Each Cytoxan infusion required an overnight hospital stay.
Our journey had taken us to many different types of doctors. Now we were with doctors who specialized in autoimmune neurology. To date, when I asked what could cause her AE, I was met with an unclear answer. Infections and tumors where the only thing known to cause antibody mediated AE per the research up until that point. The doctor who was treating Larissa at the time was relocating and referred us to Dr. Michael Sweeney in Louisville, who happens to be on the Medical Advisory Board of IAES.

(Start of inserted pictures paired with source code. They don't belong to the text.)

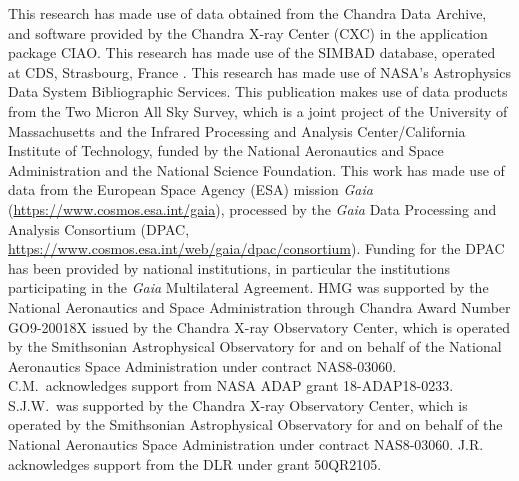 \documentclass[linenumbers]{aastex631}
\begin{document}
\begin{acknowledgements}

This research has made use of data obtained from the Chandra Data Archive, and software provided by the Chandra X-ray Center (CXC) in the application package CIAO.
This research has made use of the SIMBAD database,
operated at CDS, Strasbourg, France \citep{2000A&AS..143....9W}. 
This research has made use of NASA’s Astrophysics Data System Bibliographic Services.
This publication makes use of data products from the Two Micron All Sky Survey, which is a joint project of the University of Massachusetts and the Infrared Processing and Analysis Center/California Institute of Technology, funded by the National Aeronautics and Space Administration and the National Science Foundation.
This work has made use of data from the European Space Agency (ESA) mission
{\it Gaia} (\url{https://www.cosmos.esa.int/gaia}), processed by the {\it Gaia}
Data Processing and Analysis Consortium (DPAC,
\url{https://www.cosmos.esa.int/web/gaia/dpac/consortium}). Funding for the DPAC
has been provided by national institutions, in particular the institutions
participating in the {\it Gaia} Multilateral Agreement.
HMG was supported by the National Aeronautics and Space Administration through Chandra Award Number GO9-20018X issued by the Chandra X-ray Observatory Center, which is operated by the Smithsonian Astrophysical Observatory for and on behalf of the National Aeronautics Space Administration under contract NAS8-03060. C.M.\ acknowledges support from NASA ADAP grant 18-ADAP18-0233. S.J.W.\ was supported by the Chandra X-ray Observatory Center, which is operated by the Smithsonian Astrophysical Observatory for and on behalf of the National Aeronautics Space Administration under contract NAS8-03060. J.R. acknowledges support from the DLR under grant 50QR2105.

\end{acknowledgements}



{}



\end{document}
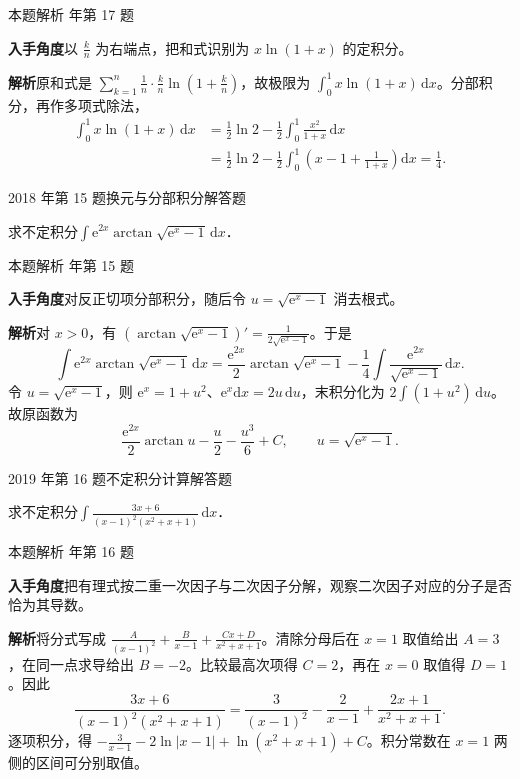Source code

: \documentclass[UTF8,zihao=-4,fontset=fandol]{ctexart}
\newcommand{\QuestionPage}[6]{%
  \par\noindent\begin{minipage}{\linewidth}
  \raggedright
  {\small\textcolor{black!60}{#3\quad #5}\hfill\textcolor{accent}{#2}}\par\smallskip}
\newcommand{\QuestionEnd}{\end{minipage}\par\medskip}
\newcommand{\QuestionPage}[6]{%
  \clearpage
  {\small\textcolor{accent}{#1\hfill #2}}\par\medskip
  {\small\textcolor{black!60}{#3\quad #5\hfill #6}}\par\vspace{9bp}}
\newcommand{\QuestionEnd}{}
\newenvironment{QuestionSolution}[1]{%
  \clearpage
  {\small\textcolor{black!60}{本题解析\quad #1}}\par\medskip
}{\par\clearpage}
\begin{document}
\begin{QuestionSolution}{2017 年第 17 题}
\textbf{入手角度}\quad 以 \(\frac{k}{n}\) 为右端点，把和式识别为 \(x\ln(1+x)\) 的定积分。

\textbf{解析}\quad 原和式是 \(\sum_{k=1}^n \frac{1}{n}\cdot\frac{k}{n}\ln\!\left(1+\frac{k}{n}\right)\)，故极限为 \(\int_0^1 x\ln(1+x)\,\mathrm{d}x\)。分部积分，再作多项式除法，
\[
\begin{aligned}
\int_0^1 x\ln(1+x)\,\mathrm{d}x
&=\frac12\ln2-\frac12\int_0^1\frac{x^2}{1+x}\,\mathrm{d}x\\
&=\frac12\ln2-\frac12\int_0^1\left(x-1+\frac1{1+x}\right)\mathrm{d}x
=\boxed{\frac14}.
\end{aligned}
\]
\end{QuestionSolution}

\QuestionPage{3.3 两种基本积分法}{解答题}{2018 年第 15 题}{2}{换元与分部积分}{161 / 234}
求不定积分$\int \mathrm{e}^{2x}\arctan \sqrt{\mathrm{e}^x - 1} \,\mathrm{d} x$．
\QuestionEnd

\begin{QuestionSolution}{2018 年第 15 题}
\textbf{入手角度}\quad 对反正切项分部积分，随后令 \(u=\sqrt{\mathrm{e}^x-1}\) 消去根式。

\textbf{解析}\quad 对 \(x>0\)，有 \((\arctan\sqrt{\mathrm{e}^x-1})'=\frac{1}{2\sqrt{\mathrm{e}^x-1}}\)。于是
\[
\int \mathrm{e}^{2x}\arctan\sqrt{\mathrm{e}^x-1}\,\mathrm{d}x
=\frac{\mathrm{e}^{2x}}2\arctan\sqrt{\mathrm{e}^x-1}
-\frac14\int\frac{\mathrm{e}^{2x}}{\sqrt{\mathrm{e}^x-1}}\,\mathrm{d}x .
\]
令 \(u=\sqrt{\mathrm{e}^x-1}\)，则 \(\mathrm{e}^x=1+u^2\)、\(\mathrm{e}^x\mathrm{d}x=2u\,\mathrm{d}u\)，末积分化为 \(2\int(1+u^2)\,\mathrm{d}u\)。故原函数为
\[
\frac{\mathrm{e}^{2x}}2\arctan u-\frac u2-\frac{u^3}{6}+C,\qquad
u=\sqrt{\mathrm{e}^x-1}.
\]
\end{QuestionSolution}

\QuestionPage{3.3 两种基本积分法}{解答题}{2019 年第 16 题}{2}{不定积分计算}{162 / 234}
求不定积分$\int \frac{3x + 6}{(x - 1)^2(x^2 + x + 1)}\,\mathrm{d} x$．
\QuestionEnd

\begin{QuestionSolution}{2019 年第 16 题}
\textbf{入手角度}\quad 把有理式按二重一次因子与二次因子分解，观察二次因子对应的分子是否恰为其导数。

\textbf{解析}\quad 将分式写成 \(\frac{A}{(x-1)^2}+\frac{B}{x-1}+\frac{Cx+D}{x^2+x+1}\)。清除分母后在 \(x=1\) 取值给出 \(A=3\)，在同一点求导给出 \(B=-2\)。比较最高次项得 \(C=2\)，再在 \(x=0\) 取值得 \(D=1\)。因此
\[
\frac{3x+6}{(x-1)^2(x^2+x+1)}
=\frac3{(x-1)^2}-\frac2{x-1}+\frac{2x+1}{x^2+x+1}.
\]
逐项积分，得 \(\boxed{-\frac{3}{x-1}-2\ln|x-1|+\ln(x^2+x+1)+C}\)。积分常数在 \(x=1\) 两侧的区间可分别取值。
\end{QuestionSolution}
\end{document}
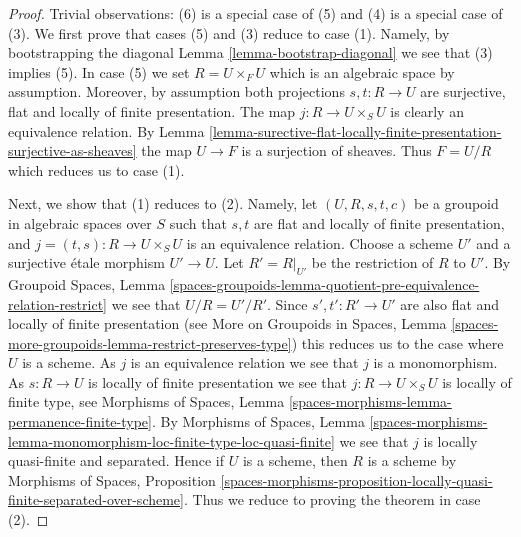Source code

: \begin{proof}
Trivial observations: (6) is a special case of (5) and
(4) is a special case of (3).
We first prove that cases (5) and (3) reduce to case (1).
Namely, by bootstrapping the diagonal
Lemma \ref{lemma-bootstrap-diagonal}
we see that (3) implies (5). In case (5) we set $R = U \times_F U$ which
is an algebraic space by assumption. Moreover, by assumption both
projections $s, t : R \to U$ are surjective, flat and locally of
finite presentation. The map $j : R \to U \times_S U$ is clearly an
equivalence relation. By
Lemma
\ref{lemma-surective-flat-locally-finite-presentation-surjective-as-sheaves}
the map $U \to F$ is a surjection of sheaves. Thus $F = U/R$
which reduces us to case (1).

\medskip\noindent
Next, we show that (1) reduces to (2).
Namely, let $(U, R, s, t, c)$ be a groupoid in algebraic spaces
over $S$ such that $s, t$ are flat and locally of finite presentation, and
$j = (t, s) : R \to U \times_S U$ is an equivalence relation.
Choose a scheme $U'$ and a surjective \'etale morphism $U' \to U$.
Let $R' = R|_{U'}$ be the restriction of $R$ to $U'$. By
Groupoid Spaces,
Lemma \ref{spaces-groupoids-lemma-quotient-pre-equivalence-relation-restrict}
we see that $U/R = U'/R'$. Since $s', t' : R' \to U'$ are also
flat and locally of finite presentation (see
More on Groupoids in Spaces,
Lemma \ref{spaces-more-groupoids-lemma-restrict-preserves-type})
this reduces us to the case where $U$ is a scheme.
As $j$ is an equivalence relation we see that $j$ is a monomorphism.
As $s : R \to U$ is locally of finite presentation we see that
$j : R \to U \times_S U$ is locally of finite type, see
Morphisms of Spaces, Lemma \ref{spaces-morphisms-lemma-permanence-finite-type}.
By
Morphisms of Spaces, Lemma
\ref{spaces-morphisms-lemma-monomorphism-loc-finite-type-loc-quasi-finite}
we see that $j$ is locally quasi-finite and separated.
Hence if $U$ is a scheme, then $R$ is a scheme by
Morphisms of Spaces, Proposition
\ref{spaces-morphisms-proposition-locally-quasi-finite-separated-over-scheme}.
Thus we reduce to proving the theorem in case (2).


\end{proof}
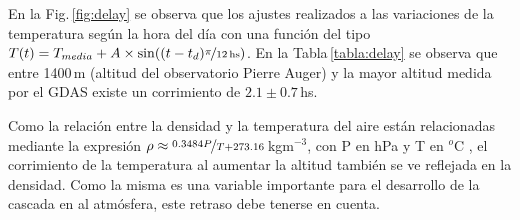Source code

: En la Fig.\,\ref{fig:delay} se observa que los ajustes realizados a las variaciones de la temperatura  según la hora del día con una función del tipo $T(t) = T_{media} + A\times \sin((t-t_d)\nicefrac{\pi}{12\,\text{hs}})$.  En la Tabla\,\ref{tabla:delay} se observa que entre 1400\,m (altitud del observatorio Pierre Auger) y la mayor altitud medida por el GDAS existe un corrimiento de $2.1\pm0.7\,$hs.

Como la relación entre la densidad y la temperatura del aire están relacionadas mediante la expresión $\rho \approx \nicefrac{0.3484P}{T +273.16}\,$kgm$^{-3}$, con P en hPa y T en  $^o$C \cite{aab2017impact}, el corrimiento de la temperatura al aumentar la altitud también se ve reflejada en la densidad. Como la misma es una variable importante para el desarrollo de la cascada en al atmósfera, este retraso debe tenerse en cuenta.

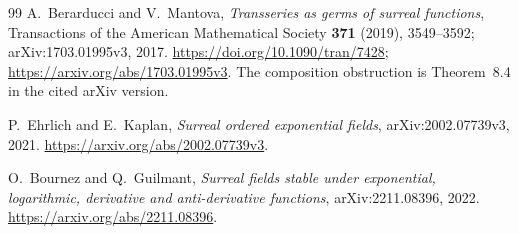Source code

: \documentclass[11pt]{article}
\numberwithin{equation}{section}
\theoremstyle{definition}
\begin{document}
\begin{thebibliography}{99}
A.~Berarducci and V.~Mantova,
\emph{Transseries as germs of surreal functions},
Transactions of the American Mathematical Society \textbf{371} (2019),
3549--3592; arXiv:1703.01995v3, 2017.
\url{https://doi.org/10.1090/tran/7428};
\url{https://arxiv.org/abs/1703.01995v3}.
The composition obstruction is Theorem~8.4 in the cited arXiv version.

P.~Ehrlich and E.~Kaplan,
\emph{Surreal ordered exponential fields},
arXiv:2002.07739v3, 2021.
\url{https://arxiv.org/abs/2002.07739v3}.

O.~Bournez and Q.~Guilmant,
\emph{Surreal fields stable under exponential, logarithmic, derivative
and anti-derivative functions}, arXiv:2211.08396, 2022.
\url{https://arxiv.org/abs/2211.08396}.

\end{thebibliography}
\end{document}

At our first appointment, Dr. Sweeney said he had been studying Larissa’s chart trying to figure out what could have triggered her disease process. He felt it was a vaccine reaction. He went on to tell me about a whole vaccine court set up for people like Larissa and that it is fairly easy to file and that I should file a claim for Larissa. I tried and there is a 3 year time limit from the time the vaccine is given, even if it takes years to get the correct diagnosis. He also started seeing my younger daughter Layla who has autism and determined her “autism” was caused by her vaccines that can cause encephalomyelitis followed by onset of regression. ADEM is a type of AE that has a known trigger of vaccination. He has given both of my daughters medical vaccine exemptions. Due to a family vulnerability, and this is specific to my children, so please don’t jump to any conclusions, both Dr. Sweeney and our pediatrician agree that in their circumstances vaccines should be avoided.
After Cytoxan, Larissa underwent tocilizumab infusions. We continued noticing improvement. After 6 months of treatment Larissa was moved to an actemra pen. An injection I can do for her at home every 2 weeks. In November 2019 IVIG added because she seemed to have plateaued with tocilizumab.
Larissa has continued to improve. When her school saw her on a zoom conference call last March they were ecstatic at how alert and physically strong she was. She still has a ways to go. She is not yet walking or able to color with either hand. We can have IVIG home infusions monthly, with a home infusion nurse attending.
It has been a long journey. I had a dream recently. I was on the phone telling Dr. Sweeney that I was concerned because Larissa wasn’t walking yet. Upon hearing my end of the conversation, Larissa got up off the coach and began walking around the house smiling proudly. “Look at me!” She called out with joy! I take my dream as a divine motivation to never give up hope. What seems to be the impossible will be possible.
My daughter Larissa has Anna-1 antibody positive autoimmune encephalitis and is now 13 years old.